I think you're missing context. The term "modern C++" is used to refer to idiomatic C++ introduced in C++11. It has been that way for a couple of decades.

https://learn.microsoft.com/en-us/cpp/cpp/welcome-back-to-cp...

The article touches on the topic of move semantics and move constructors. That's modern c++. That's not your C++98 RAII.

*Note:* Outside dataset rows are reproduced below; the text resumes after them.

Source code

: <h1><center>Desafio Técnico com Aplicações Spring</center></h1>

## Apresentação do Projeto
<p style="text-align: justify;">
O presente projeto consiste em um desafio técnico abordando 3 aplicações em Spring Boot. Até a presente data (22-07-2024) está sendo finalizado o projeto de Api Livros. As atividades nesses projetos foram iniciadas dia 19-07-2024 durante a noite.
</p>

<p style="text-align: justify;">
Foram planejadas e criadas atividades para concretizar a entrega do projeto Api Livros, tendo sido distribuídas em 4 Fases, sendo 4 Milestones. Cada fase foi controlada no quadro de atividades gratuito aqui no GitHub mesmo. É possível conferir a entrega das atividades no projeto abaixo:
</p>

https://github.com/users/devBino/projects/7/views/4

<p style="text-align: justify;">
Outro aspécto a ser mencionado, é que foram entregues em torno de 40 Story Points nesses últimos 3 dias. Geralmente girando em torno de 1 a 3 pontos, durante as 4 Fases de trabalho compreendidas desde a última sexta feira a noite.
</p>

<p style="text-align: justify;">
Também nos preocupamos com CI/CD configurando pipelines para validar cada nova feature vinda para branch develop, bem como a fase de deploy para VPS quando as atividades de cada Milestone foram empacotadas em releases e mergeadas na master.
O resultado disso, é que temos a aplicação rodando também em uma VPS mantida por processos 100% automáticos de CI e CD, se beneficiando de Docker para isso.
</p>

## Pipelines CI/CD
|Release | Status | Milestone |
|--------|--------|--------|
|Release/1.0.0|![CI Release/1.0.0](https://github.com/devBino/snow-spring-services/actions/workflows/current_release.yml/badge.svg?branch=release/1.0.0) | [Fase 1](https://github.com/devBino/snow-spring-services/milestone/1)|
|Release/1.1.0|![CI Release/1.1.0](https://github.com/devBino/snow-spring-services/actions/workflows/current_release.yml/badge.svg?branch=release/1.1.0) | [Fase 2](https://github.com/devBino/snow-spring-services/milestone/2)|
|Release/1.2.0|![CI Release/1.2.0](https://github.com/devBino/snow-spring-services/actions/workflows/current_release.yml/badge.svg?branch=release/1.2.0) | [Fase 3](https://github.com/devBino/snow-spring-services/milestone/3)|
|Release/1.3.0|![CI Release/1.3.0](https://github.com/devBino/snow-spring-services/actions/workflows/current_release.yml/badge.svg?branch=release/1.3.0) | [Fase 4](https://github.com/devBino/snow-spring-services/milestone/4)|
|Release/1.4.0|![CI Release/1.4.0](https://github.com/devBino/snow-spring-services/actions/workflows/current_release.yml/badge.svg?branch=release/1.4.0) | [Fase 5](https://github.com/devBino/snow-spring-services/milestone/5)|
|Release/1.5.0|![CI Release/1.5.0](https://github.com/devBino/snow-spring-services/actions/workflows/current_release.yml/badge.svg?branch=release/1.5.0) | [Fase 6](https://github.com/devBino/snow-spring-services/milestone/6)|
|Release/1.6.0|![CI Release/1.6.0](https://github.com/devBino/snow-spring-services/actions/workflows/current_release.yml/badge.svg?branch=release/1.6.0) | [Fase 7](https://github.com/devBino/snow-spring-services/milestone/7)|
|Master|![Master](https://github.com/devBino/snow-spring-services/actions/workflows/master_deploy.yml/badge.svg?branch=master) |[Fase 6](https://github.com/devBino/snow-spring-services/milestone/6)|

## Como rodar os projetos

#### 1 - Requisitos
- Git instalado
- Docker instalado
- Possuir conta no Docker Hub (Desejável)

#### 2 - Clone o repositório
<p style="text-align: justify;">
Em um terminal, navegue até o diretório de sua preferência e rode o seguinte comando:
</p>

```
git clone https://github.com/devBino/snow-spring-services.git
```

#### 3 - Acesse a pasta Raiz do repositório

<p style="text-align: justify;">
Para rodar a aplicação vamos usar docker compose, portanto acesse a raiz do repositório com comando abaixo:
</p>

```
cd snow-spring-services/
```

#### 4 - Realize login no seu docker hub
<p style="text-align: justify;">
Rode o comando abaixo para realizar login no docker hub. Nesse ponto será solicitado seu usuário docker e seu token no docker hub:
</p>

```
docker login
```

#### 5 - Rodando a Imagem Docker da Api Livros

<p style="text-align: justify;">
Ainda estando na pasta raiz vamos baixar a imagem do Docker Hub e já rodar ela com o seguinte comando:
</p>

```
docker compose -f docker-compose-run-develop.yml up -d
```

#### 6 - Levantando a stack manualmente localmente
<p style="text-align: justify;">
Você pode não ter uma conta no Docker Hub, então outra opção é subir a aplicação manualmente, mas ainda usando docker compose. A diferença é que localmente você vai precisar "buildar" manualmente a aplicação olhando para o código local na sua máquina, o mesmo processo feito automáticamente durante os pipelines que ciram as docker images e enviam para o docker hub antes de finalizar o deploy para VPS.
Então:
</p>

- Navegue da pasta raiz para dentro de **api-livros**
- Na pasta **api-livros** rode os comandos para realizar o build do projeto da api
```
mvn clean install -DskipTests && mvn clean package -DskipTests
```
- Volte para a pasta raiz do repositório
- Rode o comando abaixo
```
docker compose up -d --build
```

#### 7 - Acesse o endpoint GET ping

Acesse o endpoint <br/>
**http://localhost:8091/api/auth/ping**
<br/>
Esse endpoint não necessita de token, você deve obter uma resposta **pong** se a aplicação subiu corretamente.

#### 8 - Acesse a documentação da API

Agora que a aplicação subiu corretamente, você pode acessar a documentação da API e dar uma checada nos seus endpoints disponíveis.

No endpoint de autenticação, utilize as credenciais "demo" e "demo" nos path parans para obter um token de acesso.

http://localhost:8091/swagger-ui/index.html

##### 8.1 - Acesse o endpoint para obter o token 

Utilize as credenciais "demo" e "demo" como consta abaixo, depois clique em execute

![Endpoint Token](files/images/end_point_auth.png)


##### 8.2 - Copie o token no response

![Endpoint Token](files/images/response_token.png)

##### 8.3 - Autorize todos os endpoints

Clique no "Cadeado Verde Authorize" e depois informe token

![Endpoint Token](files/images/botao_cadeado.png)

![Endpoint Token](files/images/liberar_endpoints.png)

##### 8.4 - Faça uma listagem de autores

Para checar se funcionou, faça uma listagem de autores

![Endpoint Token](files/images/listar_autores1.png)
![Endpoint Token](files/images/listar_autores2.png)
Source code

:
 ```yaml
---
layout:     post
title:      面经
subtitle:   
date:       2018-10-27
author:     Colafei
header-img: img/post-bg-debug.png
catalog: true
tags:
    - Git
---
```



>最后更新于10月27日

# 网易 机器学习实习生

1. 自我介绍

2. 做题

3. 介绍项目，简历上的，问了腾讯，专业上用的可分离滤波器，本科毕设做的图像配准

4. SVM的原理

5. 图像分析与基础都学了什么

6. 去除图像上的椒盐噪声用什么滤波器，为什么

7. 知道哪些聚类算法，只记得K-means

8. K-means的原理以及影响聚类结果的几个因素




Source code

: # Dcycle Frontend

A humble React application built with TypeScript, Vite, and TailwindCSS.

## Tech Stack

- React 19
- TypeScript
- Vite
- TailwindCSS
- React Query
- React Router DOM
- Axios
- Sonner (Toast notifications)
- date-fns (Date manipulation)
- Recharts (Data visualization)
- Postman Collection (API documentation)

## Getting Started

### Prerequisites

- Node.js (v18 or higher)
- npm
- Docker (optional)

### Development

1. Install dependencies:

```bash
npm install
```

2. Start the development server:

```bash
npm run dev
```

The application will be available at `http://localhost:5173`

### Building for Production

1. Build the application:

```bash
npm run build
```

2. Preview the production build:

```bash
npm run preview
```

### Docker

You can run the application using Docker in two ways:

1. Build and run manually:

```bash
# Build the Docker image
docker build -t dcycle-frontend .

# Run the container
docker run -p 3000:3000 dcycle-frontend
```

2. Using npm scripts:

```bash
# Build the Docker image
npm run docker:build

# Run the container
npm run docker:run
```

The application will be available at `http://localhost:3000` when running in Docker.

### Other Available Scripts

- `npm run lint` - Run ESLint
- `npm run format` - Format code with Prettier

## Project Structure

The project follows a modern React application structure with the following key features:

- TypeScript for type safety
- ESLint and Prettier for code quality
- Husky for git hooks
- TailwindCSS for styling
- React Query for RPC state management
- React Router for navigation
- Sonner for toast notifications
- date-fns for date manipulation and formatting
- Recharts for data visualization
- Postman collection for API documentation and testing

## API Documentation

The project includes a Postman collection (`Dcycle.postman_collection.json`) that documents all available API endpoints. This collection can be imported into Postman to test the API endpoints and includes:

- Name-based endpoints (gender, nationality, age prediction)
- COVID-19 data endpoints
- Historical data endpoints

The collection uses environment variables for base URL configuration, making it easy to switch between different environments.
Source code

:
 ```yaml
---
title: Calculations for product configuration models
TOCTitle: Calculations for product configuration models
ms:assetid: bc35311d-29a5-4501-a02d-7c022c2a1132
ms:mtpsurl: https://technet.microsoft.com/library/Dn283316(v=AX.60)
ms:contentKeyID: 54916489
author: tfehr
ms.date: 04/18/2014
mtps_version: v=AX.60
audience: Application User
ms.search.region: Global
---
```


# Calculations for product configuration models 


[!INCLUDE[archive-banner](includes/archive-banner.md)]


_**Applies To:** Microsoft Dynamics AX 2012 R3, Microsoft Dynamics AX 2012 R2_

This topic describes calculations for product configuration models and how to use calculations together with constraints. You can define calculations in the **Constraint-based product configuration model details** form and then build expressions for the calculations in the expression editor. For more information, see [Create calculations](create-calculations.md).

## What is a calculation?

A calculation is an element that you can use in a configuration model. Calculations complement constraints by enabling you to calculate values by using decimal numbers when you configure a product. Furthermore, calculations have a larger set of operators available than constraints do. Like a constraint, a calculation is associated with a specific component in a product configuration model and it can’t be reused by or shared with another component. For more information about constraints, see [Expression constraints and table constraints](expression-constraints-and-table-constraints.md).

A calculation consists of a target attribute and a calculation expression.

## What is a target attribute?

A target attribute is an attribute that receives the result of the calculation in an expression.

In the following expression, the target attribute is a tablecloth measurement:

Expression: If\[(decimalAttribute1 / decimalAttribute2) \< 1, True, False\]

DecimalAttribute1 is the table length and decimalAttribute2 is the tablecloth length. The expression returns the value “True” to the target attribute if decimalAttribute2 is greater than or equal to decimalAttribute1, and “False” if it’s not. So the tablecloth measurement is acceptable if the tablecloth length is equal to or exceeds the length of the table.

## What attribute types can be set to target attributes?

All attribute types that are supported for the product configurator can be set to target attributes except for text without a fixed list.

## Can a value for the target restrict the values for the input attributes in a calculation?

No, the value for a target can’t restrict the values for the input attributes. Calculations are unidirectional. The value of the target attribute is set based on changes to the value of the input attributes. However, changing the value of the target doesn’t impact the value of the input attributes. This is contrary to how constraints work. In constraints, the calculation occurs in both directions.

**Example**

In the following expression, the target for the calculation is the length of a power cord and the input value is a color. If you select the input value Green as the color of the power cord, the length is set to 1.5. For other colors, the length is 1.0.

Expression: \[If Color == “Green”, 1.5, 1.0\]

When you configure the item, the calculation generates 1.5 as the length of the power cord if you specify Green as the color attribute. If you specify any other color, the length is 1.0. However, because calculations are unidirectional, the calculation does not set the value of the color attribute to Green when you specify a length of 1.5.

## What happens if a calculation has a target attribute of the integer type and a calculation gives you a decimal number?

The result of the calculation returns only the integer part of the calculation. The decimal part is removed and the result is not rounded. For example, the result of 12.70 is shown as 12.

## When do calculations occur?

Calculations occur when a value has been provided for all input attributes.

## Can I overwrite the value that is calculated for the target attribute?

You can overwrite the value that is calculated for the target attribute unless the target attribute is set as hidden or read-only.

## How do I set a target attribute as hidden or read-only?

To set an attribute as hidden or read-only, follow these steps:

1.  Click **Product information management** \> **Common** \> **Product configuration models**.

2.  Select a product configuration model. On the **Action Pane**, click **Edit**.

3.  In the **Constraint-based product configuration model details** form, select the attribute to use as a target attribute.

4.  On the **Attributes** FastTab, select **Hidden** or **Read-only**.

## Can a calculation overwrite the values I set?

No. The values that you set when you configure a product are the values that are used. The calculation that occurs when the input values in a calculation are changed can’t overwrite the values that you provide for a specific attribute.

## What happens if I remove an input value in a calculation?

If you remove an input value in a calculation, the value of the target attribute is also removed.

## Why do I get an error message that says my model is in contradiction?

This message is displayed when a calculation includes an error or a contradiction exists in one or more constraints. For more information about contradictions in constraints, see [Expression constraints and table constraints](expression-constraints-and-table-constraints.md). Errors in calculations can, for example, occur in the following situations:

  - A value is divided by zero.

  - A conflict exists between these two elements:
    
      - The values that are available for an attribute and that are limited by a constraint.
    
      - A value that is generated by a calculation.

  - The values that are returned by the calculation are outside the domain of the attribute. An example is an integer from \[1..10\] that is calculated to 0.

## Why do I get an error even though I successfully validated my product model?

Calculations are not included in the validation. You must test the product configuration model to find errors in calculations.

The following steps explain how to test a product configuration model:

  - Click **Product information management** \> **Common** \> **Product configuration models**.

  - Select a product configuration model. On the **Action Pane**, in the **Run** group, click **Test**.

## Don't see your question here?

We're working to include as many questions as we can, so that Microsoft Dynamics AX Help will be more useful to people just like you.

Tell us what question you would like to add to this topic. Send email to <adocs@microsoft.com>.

In the same vein, "modern CMake" is also the term used to refer to the declarative style that followed the release of CMake 3, which dates back years.

pjmlp · 3 months ago
I also own Andrei's book, first edition.
green7ea · 3 months ago
Author here, what you say is entirely correct — I didn't emphasize enough that this was all possible before in a more limited way. Those parts were cut out to try to make the article more focused on understanding RAII.

The modern parts covered in the article are the move semantics making RAII more expressive and the standard library embracing the concept throughout.

I think the idea of modern is to convince everyone to give these 'new' techniques a try if they aren't already using them.

pjmlp · 3 months ago
It is always a good thing to spread knowledge, however when C++11 is modern, what C++14, C++17, C++20, C++23, C++26 are supposed to be?

There are already plenty of memes on C++ conferences regarding that.

stingraycharles · 3 months ago
There’s still a huge part of the industry that writes a mix of C-style C++.

Modern C++ is all about template metaprogramming, concepts, move semantics, ranges, etc.

But there’s a significant cognitive load will all of that.

bluGill · 3 months ago
The term modern C++ means RAII. Those other things are common and sometimes useful in new code that can use them. However anyone who says 'modern C++' is talking about RAII not those other things.